Ci sono i musicisti rom di Genova che suonano per strada, con in tasca i mazzolini di mughetti profumati che ti vendono le vecchine per le strade di Kiev.
Ha la piazza sul mare di Lisbona e le piazze dei templi di Ubud dove i ragazzi si accovacciano sui muretti a mangiare, e il profumo di incensi, polvere e olio di cocco ti riempie le narici.
Nelle case, gli armadi di mia nonna odorosi di naftalina e pieni di segreti. Cantine tante.
I suoni dei vicoli affollati di Napoli a Natale e rumori sommessi sui tram di Praga, dove la gente ti fa scendere e aspetta ordinata prima di salire, anche se fa freddo. E’ piena di parchi, fra i quali compaiono anche i giardini di Palermo pieni di magnolie secolari; e tante fontane come a Nizza.

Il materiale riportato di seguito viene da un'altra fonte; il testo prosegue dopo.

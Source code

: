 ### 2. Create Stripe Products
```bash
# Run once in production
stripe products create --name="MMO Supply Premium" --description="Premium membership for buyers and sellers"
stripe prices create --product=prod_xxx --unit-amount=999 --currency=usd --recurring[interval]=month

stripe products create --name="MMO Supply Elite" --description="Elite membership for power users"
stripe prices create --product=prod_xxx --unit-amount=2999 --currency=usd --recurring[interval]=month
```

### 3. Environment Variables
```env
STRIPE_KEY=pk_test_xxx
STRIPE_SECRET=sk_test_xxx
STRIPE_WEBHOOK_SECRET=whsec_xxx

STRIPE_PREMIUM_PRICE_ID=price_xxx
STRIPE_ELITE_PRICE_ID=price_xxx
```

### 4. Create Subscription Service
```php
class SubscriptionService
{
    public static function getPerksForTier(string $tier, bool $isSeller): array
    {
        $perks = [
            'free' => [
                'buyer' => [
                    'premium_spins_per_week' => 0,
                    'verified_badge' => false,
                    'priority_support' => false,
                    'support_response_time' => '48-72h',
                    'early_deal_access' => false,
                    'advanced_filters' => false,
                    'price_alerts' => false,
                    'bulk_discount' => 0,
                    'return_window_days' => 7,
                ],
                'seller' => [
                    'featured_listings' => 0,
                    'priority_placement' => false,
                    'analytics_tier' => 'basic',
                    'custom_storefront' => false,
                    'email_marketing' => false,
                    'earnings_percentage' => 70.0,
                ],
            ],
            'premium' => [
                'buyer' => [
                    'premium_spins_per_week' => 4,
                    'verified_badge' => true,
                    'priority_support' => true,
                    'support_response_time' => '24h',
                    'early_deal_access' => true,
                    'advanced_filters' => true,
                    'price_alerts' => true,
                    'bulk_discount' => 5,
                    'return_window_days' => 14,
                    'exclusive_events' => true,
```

Si cammina fra i portici, l’apertura e i sorrisi di Bologna, compresa la sua università e i senzatetto che una decina di anni fa dormivano la notte sui marciapiedi di via Zamboni, proprio accanto al teatro comunale, in via del Guasto; e quando ci passavi in quella via stavi attento a non svegliarli e ti sentivi protetto come se stessi passando in una casa a cielo aperto, piena di racconti.
Nella città che vorrei ci sono i mercati di Istanbul e di Addis Ababa, e le montagne innevate che circondano Torino.